> _Task instructions_: Reproduce the listing below exactly, except for its pictures.

> _Task data_:
++++++
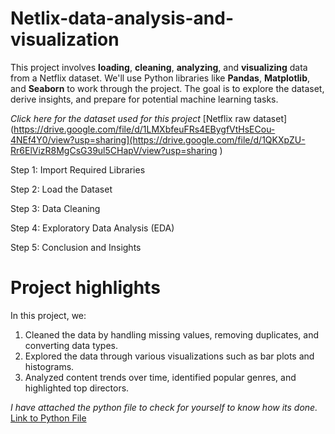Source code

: # Netlix-data-analysis-and-visualization
This project involves **loading**, **cleaning**, **analyzing**, and **visualizing** data from a Netflix
dataset. We'll use Python libraries like **Pandas**, **Matplotlib**, and **Seaborn** to work
through the project. The goal is to explore the dataset, derive insights, and prepare
for potential machine learning tasks.

*Click here for the dataset used for this project* [Netflix raw dataset](https://drive.google.com/file/d/1LMXbfeuFRs4EBygfVtHsECou-4NEf4Y0/view?usp=sharing](https://drive.google.com/file/d/1QKXpZU-Rr6ElVizR8MgCsG39ul5CHapV/view?usp=sharing )

Step 1: Import Required Libraries

Step 2: Load the Dataset

Step 3: Data Cleaning

Step 4: Exploratory Data Analysis (EDA)

Step 5: Conclusion and Insights

# Project highlights
In this project, we:
1. Cleaned the data by handling missing values, removing duplicates, and
converting data types.
2. Explored the data through various visualizations such as bar plots and histograms.
3. Analyzed content trends over time, identified popular genres, and highlighted
top directors.

*I have attached the python file to check for yourself to know how its done.*
[Link to Python File](http://localhost:8890/files/Netflix%20Data%20Analysis/netflixdataset.ipynb?_xsrf=2%7Cca06d3b7%7C0225730d6109da2ff69624f6fde7f1f7%7C1736258138)
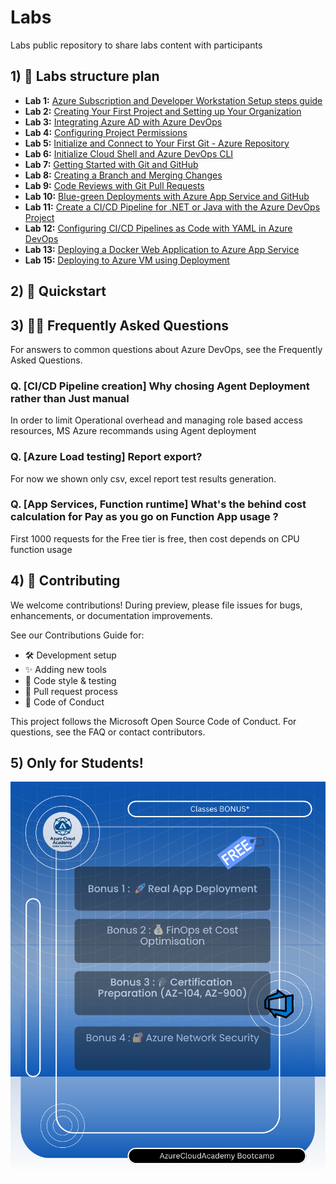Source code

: # Labs
Labs public repository to share labs content with participants

## 1) 📌 Labs structure plan

- **Lab 1:** [Azure Subscription and Developer Workstation Setup steps guide](lab1/lab1.md)
- **Lab 2:** [Creating Your First Project and Setting up Your Organization](lab2/lab2.md)
- **Lab 3:** [Integrating Azure AD with Azure DevOps](lab3/lab3.md)
- **Lab 4:** [Configuring Project Permissions](lab4/lab4.md)
- **Lab 5:** [Initialize and Connect to Your First Git - Azure Repository](lab5/lab5.md)
- **Lab 6:** [Initialize Cloud Shell and Azure DevOps CLI](lab6/lab6.md)
- **Lab 7:** [Getting Started with Git and GitHub](lab7/lab7.md)
- **Lab 8:** [Creating a Branch and Merging Changes](lab8/lab8.md)
- **Lab 9:** [Code Reviews with Git Pull Requests](lab9/lab9.md)
- **Lab 10:** [Blue-green Deployments with Azure App Service and GitHub](lab10/lab10.md)
- **Lab 11:** [Create a CI/CD Pipeline for .NET or Java with the Azure DevOps Project](lab11/lab11.md)
- **Lab 12:** [Configuring CI/CD Pipelines as Code with YAML in Azure DevOps](lab12/lab12.md)
- **Lab 13:** [Deploying a Docker Web Application to Azure App Service](lab13/lab13.md)
- **Lab 15:** [Deploying to Azure VM using Deployment](lab14/lab14.md)




## 2) 📌 Quickstart


## 3) 🙋‍♀️ Frequently Asked Questions

For answers to common questions about Azure DevOps, see the Frequently Asked Questions.

### Q. [CI/CD Pipeline creation] Why chosing Agent Deployment rather than Just manual 
In order to limit Operational overhead and managing role based access resources, MS Azure recommands using Agent deployment

### Q. [Azure Load testing] Report export?
For now we shown only csv, excel report test results generation.

### Q. [App Services, Function runtime] What's the behind cost calculation for Pay as you go on Function App usage ?
First 1000 requests for the Free tier is free, then cost depends on CPU function usage

## 4) 📌 Contributing

We welcome contributions! During preview, please file issues for bugs, enhancements, or documentation improvements.

See our Contributions Guide for:

- 🛠️ Development setup
- ✨ Adding new tools
- 📝 Code style & testing
- 🔄 Pull request process
- 🤝 Code of Conduct

This project follows the Microsoft Open Source Code of Conduct. For questions, see the FAQ or contact contributors.

## 5) Only for Students!

![students_only_bonus](./students-bonus.png)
++++++
> _Response area_:
Source code

: # Netlix-data-analysis-and-visualization
This project involves **loading**, **cleaning**, **analyzing**, and **visualizing** data from a Netflix
dataset. We'll use Python libraries like **Pandas**, **Matplotlib**, and **Seaborn** to work
through the project. The goal is to explore the dataset, derive insights, and prepare
for potential machine learning tasks.

*Click here for the dataset used for this project* [Netflix raw dataset](https://drive.google.com/file/d/1LMXbfeuFRs4EBygfVtHsECou-4NEf4Y0/view?usp=sharing](https://drive.google.com/file/d/1QKXpZU-Rr6ElVizR8MgCsG39ul5CHapV/view?usp=sharing )

Step 1: Import Required Libraries

Step 2: Load the Dataset

Step 3: Data Cleaning

Step 4: Exploratory Data Analysis (EDA)

Step 5: Conclusion and Insights

# Project highlights
In this project, we:
1. Cleaned the data by handling missing values, removing duplicates, and
converting data types.
2. Explored the data through various visualizations such as bar plots and histograms.
3. Analyzed content trends over time, identified popular genres, and highlighted
top directors.

*I have attached the python file to check for yourself to know how its done.*
[Link to Python File](http://localhost:8890/files/Netflix%20Data%20Analysis/netflixdataset.ipynb?_xsrf=2%7Cca06d3b7%7C0225730d6109da2ff69624f6fde7f1f7%7C1736258138)
Source code

: # Labs
Labs public repository to share labs content with participants

## 1) 📌 Labs structure plan

- **Lab 1:** [Azure Subscription and Developer Workstation Setup steps guide](lab1/lab1.md)
- **Lab 2:** [Creating Your First Project and Setting up Your Organization](lab2/lab2.md)
- **Lab 3:** [Integrating Azure AD with Azure DevOps](lab3/lab3.md)
- **Lab 4:** [Configuring Project Permissions](lab4/lab4.md)
- **Lab 5:** [Initialize and Connect to Your First Git - Azure Repository](lab5/lab5.md)
- **Lab 6:** [Initialize Cloud Shell and Azure DevOps CLI](lab6/lab6.md)
- **Lab 7:** [Getting Started with Git and GitHub](lab7/lab7.md)
- **Lab 8:** [Creating a Branch and Merging Changes](lab8/lab8.md)
- **Lab 9:** [Code Reviews with Git Pull Requests](lab9/lab9.md)
- **Lab 10:** [Blue-green Deployments with Azure App Service and GitHub](lab10/lab10.md)
- **Lab 11:** [Create a CI/CD Pipeline for .NET or Java with the Azure DevOps Project](lab11/lab11.md)
- **Lab 12:** [Configuring CI/CD Pipelines as Code with YAML in Azure DevOps](lab12/lab12.md)
- **Lab 13:** [Deploying a Docker Web Application to Azure App Service](lab13/lab13.md)
- **Lab 15:** [Deploying to Azure VM using Deployment](lab14/lab14.md)




## 2) 📌 Quickstart


## 3) 🙋‍♀️ Frequently Asked Questions

For answers to common questions about Azure DevOps, see the Frequently Asked Questions.

### Q. [CI/CD Pipeline creation] Why chosing Agent Deployment rather than Just manual 
In order to limit Operational overhead and managing role based access resources, MS Azure recommands using Agent deployment

### Q. [Azure Load testing] Report export?
For now we shown only csv, excel report test results generation.

### Q. [App Services, Function runtime] What's the behind cost calculation for Pay as you go on Function App usage ?
First 1000 requests for the Free tier is free, then cost depends on CPU function usage

## 4) 📌 Contributing

We welcome contributions! During preview, please file issues for bugs, enhancements, or documentation improvements.

See our Contributions Guide for:

- 🛠️ Development setup
- ✨ Adding new tools
- 📝 Code style & testing
- 🔄 Pull request process
- 🤝 Code of Conduct

This project follows the Microsoft Open Source Code of Conduct. For questions, see the FAQ or contact contributors.

## 5) Only for Students!

![students_only_bonus](./students-bonus.png)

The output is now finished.